## [Task goal]
Please write out the lines of the data exactly, beginning with the first and ending with the line containing "### POST request"; leave the pictures behind.

───── Records for this exercise

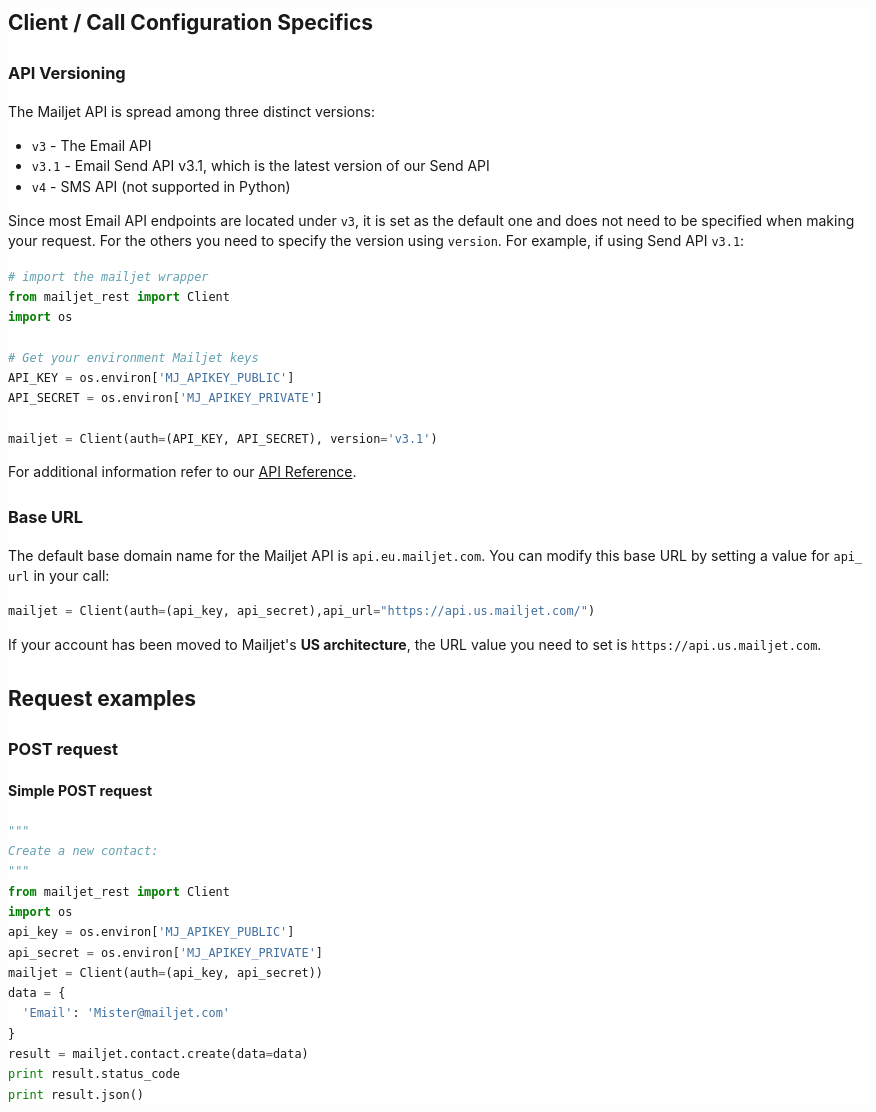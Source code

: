 ## Client / Call Configuration Specifics

### API Versioning

The Mailjet API is spread among three distinct versions:

- `v3` - The Email API
- `v3.1` - Email Send API v3.1, which is the latest version of our Send API
- `v4` - SMS API (not supported in Python)

Since most Email API endpoints are located under `v3`, it is set as the default one and does not need to be specified when making your request. For the others you need to specify the version using `version`. For example, if using Send API `v3.1`:

``` python
# import the mailjet wrapper
from mailjet_rest import Client
import os

# Get your environment Mailjet keys
API_KEY = os.environ['MJ_APIKEY_PUBLIC']
API_SECRET = os.environ['MJ_APIKEY_PRIVATE']

mailjet = Client(auth=(API_KEY, API_SECRET), version='v3.1')
```

For additional information refer to our [API Reference](https://dev.preprod.mailjet.com/reference/overview/versioning/).

### Base URL

The default base domain name for the Mailjet API is `api.eu.mailjet.com`. You can modify this base URL by setting a value for `api_url` in your call:

```python
mailjet = Client(auth=(api_key, api_secret),api_url="https://api.us.mailjet.com/")
```

If your account has been moved to Mailjet's **US architecture**, the URL value you need to set is `https://api.us.mailjet.com`.

## Request examples

### POST request

#### Simple POST request

```python
"""
Create a new contact:
"""
from mailjet_rest import Client
import os
api_key = os.environ['MJ_APIKEY_PUBLIC']
api_secret = os.environ['MJ_APIKEY_PRIVATE']
mailjet = Client(auth=(api_key, api_secret))
data = {
  'Email': 'Mister@mailjet.com'
}
result = mailjet.contact.create(data=data)
print result.status_code
print result.json()
```


[api_credential]: https://app.mailjet.com/account/api_keys
[doc]: http://dev.mailjet.com/guides/?python#
[api_doc]: https://github.com/mailjet/api-documentation
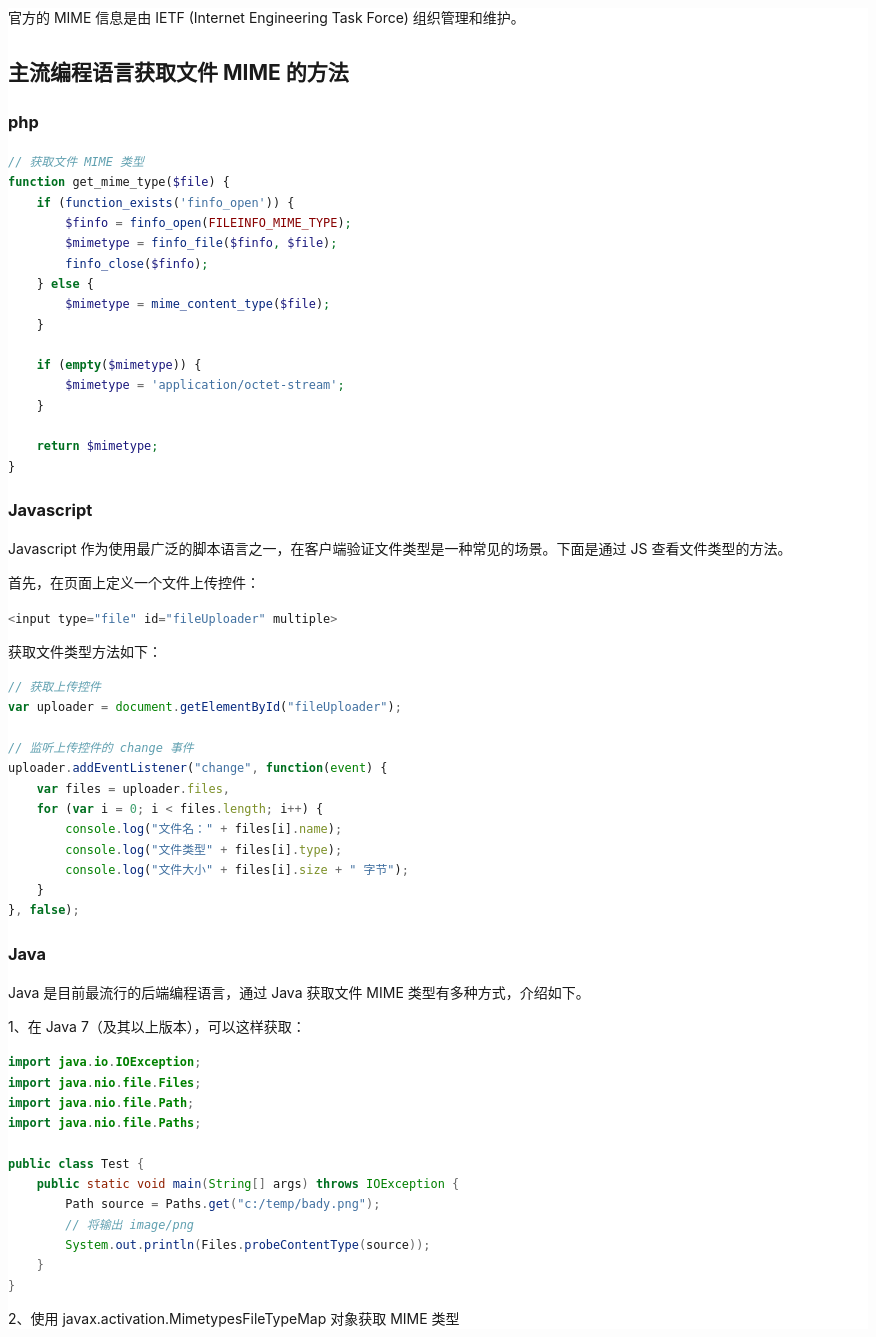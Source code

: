 官方的 MIME 信息是由 IETF (Internet Engineering Task Force) 组织管理和维护。

## 主流编程语言获取文件 MIME 的方法
### php
```php
// 获取文件 MIME 类型
function get_mime_type($file) {
	if (function_exists('finfo_open')) {
		$finfo = finfo_open(FILEINFO_MIME_TYPE);
		$mimetype = finfo_file($finfo, $file);
		finfo_close($finfo);
	} else {
		$mimetype = mime_content_type($file);
	}

	if (empty($mimetype)) {
		$mimetype = 'application/octet-stream';
	}

	return $mimetype;
}
```
### Javascript
Javascript 作为使用最广泛的脚本语言之一，在客户端验证文件类型是一种常见的场景。下面是通过 JS 查看文件类型的方法。

首先，在页面上定义一个文件上传控件：
```js
<input type="file" id="fileUploader" multiple>
```
获取文件类型方法如下：
```js
// 获取上传控件
var uploader = document.getElementById("fileUploader");

// 监听上传控件的 change 事件
uploader.addEventListener("change", function(event) {
    var files = uploader.files,
    for (var i = 0; i < files.length; i++) {
        console.log("文件名：" + files[i].name);
        console.log("文件类型" + files[i].type);
        console.log("文件大小" + files[i].size + " 字节");
    }
}, false);
```
### Java
Java 是目前最流行的后端编程语言，通过 Java 获取文件 MIME 类型有多种方式，介绍如下。

1、在 Java 7（及其以上版本），可以这样获取：
```java
import java.io.IOException;
import java.nio.file.Files;
import java.nio.file.Path;
import java.nio.file.Paths;

public class Test {
	public static void main(String[] args) throws IOException {
		Path source = Paths.get("c:/temp/bady.png");
		// 将输出 image/png
		System.out.println(Files.probeContentType(source));
	}
}
```
2、使用 javax.activation.MimetypesFileTypeMap 对象获取 MIME 类型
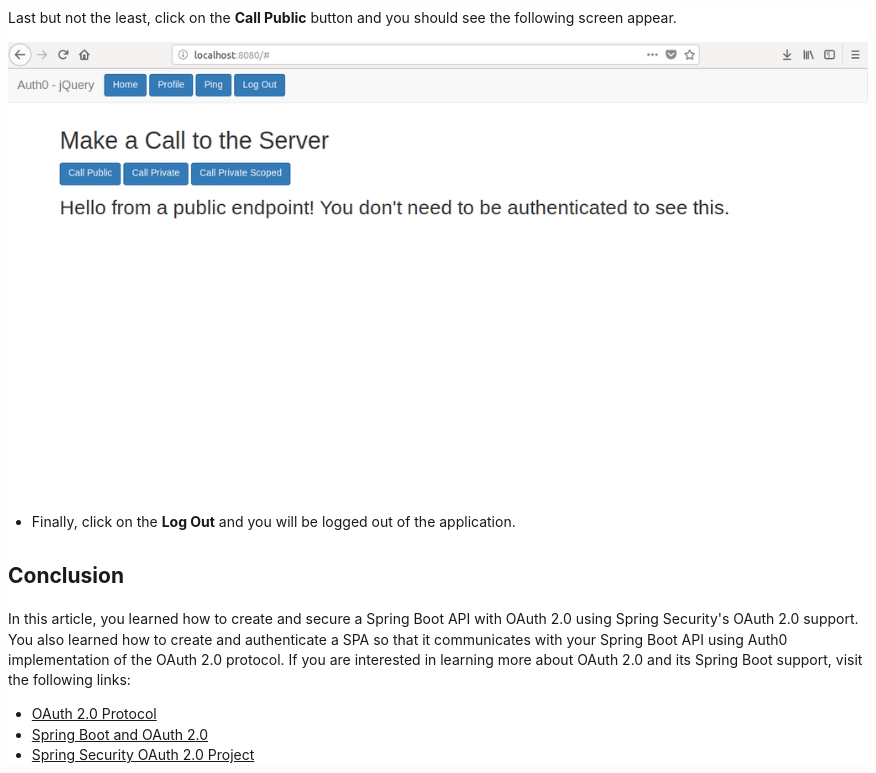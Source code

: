 Last but not the least, click on the **Call Public** button and you should see the following screen appear.

![Public API Call On Home Screen](./authenticated-public-api-call.png)

* Finally, click on the **Log Out** and you will be logged out of the application.

## Conclusion

In this article, you learned how to create and secure a Spring Boot API with OAuth 2.0 using Spring Security's OAuth 2.0 support. You also learned how to create and authenticate a SPA so that it communicates with your Spring Boot API using Auth0 implementation of the OAuth 2.0 protocol. If you are interested in learning more about OAuth 2.0 and its Spring Boot support, visit the following links:

* [OAuth 2.0 Protocol](https://auth0.com/docs/protocols/oauth2)
* [Spring Boot and OAuth 2.0](https://spring.io/guides/tutorials/spring-boot-oauth2/)
* [Spring Security OAuth 2.0 Project](https://projects.spring.io/spring-security-oauth/docs/oauth2.html)
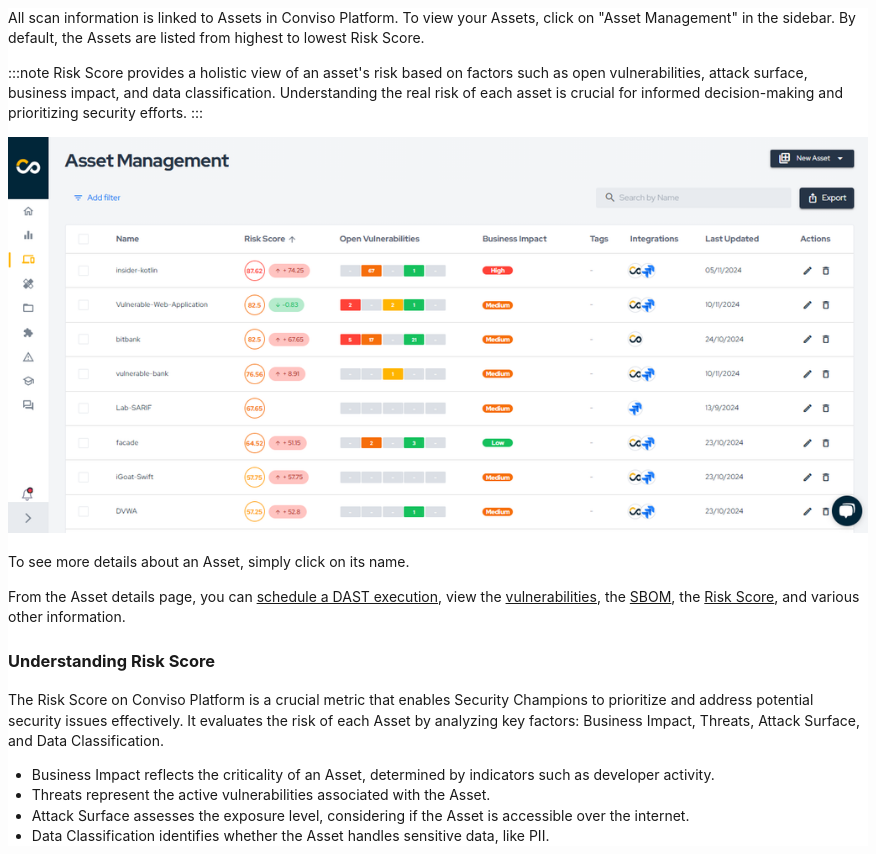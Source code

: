 All scan information is linked to Assets in Conviso Platform. To view your Assets, click on "Asset Management" in the sidebar. By default, the Assets are listed from highest to lowest Risk Score.

:::note
Risk Score provides a holistic view of an asset's risk based on factors such as open vulnerabilities, attack surface, business impact, and data classification. Understanding the real risk of each asset is crucial for informed decision-making and prioritizing security efforts.
:::

<div style={{textAlign: 'center'}}>

![img](../../static/img/quickstart/developer3.png)

</div>

To see more details about an Asset, simply click on its name.

From the Asset details page, you can [schedule a DAST execution](../security-scans/conviso-dast/conviso-dast.md), view the [vulnerabilities](../platform/vulnerabilities.md), the [SBOM](../security-scans/conviso-sbom/conviso-sbom.md), the [Risk Score](#understanding-risk-score), and various other information.

### Understanding Risk Score

The Risk Score on Conviso Platform is a crucial metric that enables Security Champions to prioritize and address potential security issues effectively. It evaluates the risk of each Asset by analyzing key factors: Business Impact, Threats, Attack Surface, and Data Classification.
- Business Impact reflects the criticality of an Asset, determined by indicators such as developer activity.
- Threats represent the active vulnerabilities associated with the Asset.
- Attack Surface assesses the exposure level, considering if the Asset is accessible over the internet.
- Data Classification identifies whether the Asset handles sensitive data, like PII.
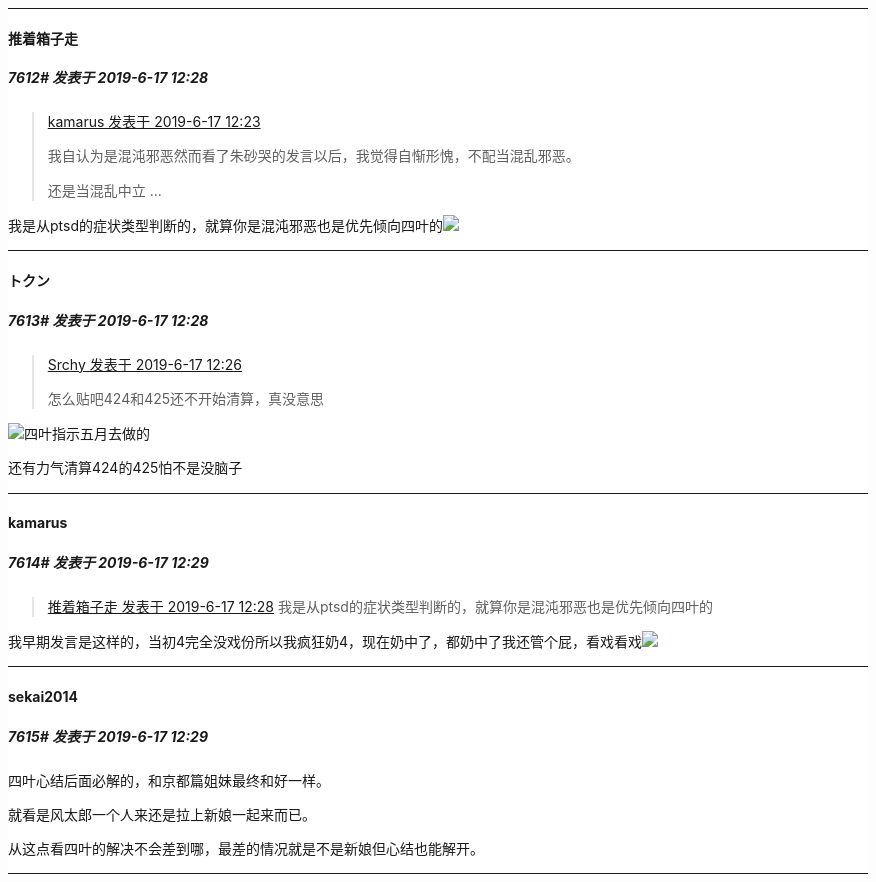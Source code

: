 
-----

####  推着箱子走  
##### 7612#       发表于 2019-6-17 12:28


<blockquote><a href="httphttps://bbs.saraba1st.com/2b/forum.php?mod=redirect&amp;goto=findpost&amp;pid=44161437&amp;ptid=1831320" target="_blank">kamarus 发表于 2019-6-17 12:23</a>

我自认为是混沌邪恶然而看了朱砂哭的发言以后，我觉得自惭形愧，不配当混乱邪恶。

还是当混乱中立 ...</blockquote>
我是从ptsd的症状类型判断的，就算你是混沌邪恶也是优先倾向四叶的<img src="https://static.saraba1st.com/image/smiley/face2017/065.png" referrerpolicy="no-referrer">


-----

####  トクン  
##### 7613#       发表于 2019-6-17 12:28


<blockquote><a href="httphttps://bbs.saraba1st.com/2b/forum.php?mod=redirect&amp;goto=findpost&amp;pid=44161490&amp;ptid=1831320" target="_blank">Srchy 发表于 2019-6-17 12:26</a>

怎么贴吧424和425还不开始清算，真没意思</blockquote>
<img src="https://static.saraba1st.com/image/smiley/face2017/066.png" referrerpolicy="no-referrer">四叶指示五月去做的

还有力气清算424的425怕不是没脑子


-----

####  kamarus  
##### 7614#       发表于 2019-6-17 12:29


<blockquote><a href="httphttps://bbs.saraba1st.com/2b/forum.php?mod=redirect&amp;goto=findpost&amp;pid=44161516&amp;ptid=1831320" target="_blank">推着箱子走 发表于 2019-6-17 12:28</a>
我是从ptsd的症状类型判断的，就算你是混沌邪恶也是优先倾向四叶的</blockquote>
我早期发言是这样的，当初4完全没戏份所以我疯狂奶4，现在奶中了，都奶中了我还管个屁，看戏看戏<img src="https://static.saraba1st.com/image/smiley/face2017/067.png" referrerpolicy="no-referrer">


-----

####  sekai2014  
##### 7615#       发表于 2019-6-17 12:29


四叶心结后面必解的，和京都篇姐妹最终和好一样。

就看是风太郎一个人来还是拉上新娘一起来而已。

从这点看四叶的解决不会差到哪，最差的情况就是不是新娘但心结也能解开。


-----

──────────

## [Output of the exercise]
Source code

: ## Client / Call Configuration Specifics

### API Versioning

The Mailjet API is spread among three distinct versions:

- `v3` - The Email API
- `v3.1` - Email Send API v3.1, which is the latest version of our Send API
- `v4` - SMS API (not supported in Python)

Since most Email API endpoints are located under `v3`, it is set as the default one and does not need to be specified when making your request. For the others you need to specify the version using `version`. For example, if using Send API `v3.1`:

``` python
# import the mailjet wrapper
from mailjet_rest import Client
import os

# Get your environment Mailjet keys
API_KEY = os.environ['MJ_APIKEY_PUBLIC']
API_SECRET = os.environ['MJ_APIKEY_PRIVATE']

mailjet = Client(auth=(API_KEY, API_SECRET), version='v3.1')
```

For additional information refer to our [API Reference](https://dev.preprod.mailjet.com/reference/overview/versioning/).

### Base URL

The default base domain name for the Mailjet API is `api.eu.mailjet.com`. You can modify this base URL by setting a value for `api_url` in your call:

```python
mailjet = Client(auth=(api_key, api_secret),api_url="https://api.us.mailjet.com/")
```

If your account has been moved to Mailjet's **US architecture**, the URL value you need to set is `https://api.us.mailjet.com`.

## Request examples

### POST request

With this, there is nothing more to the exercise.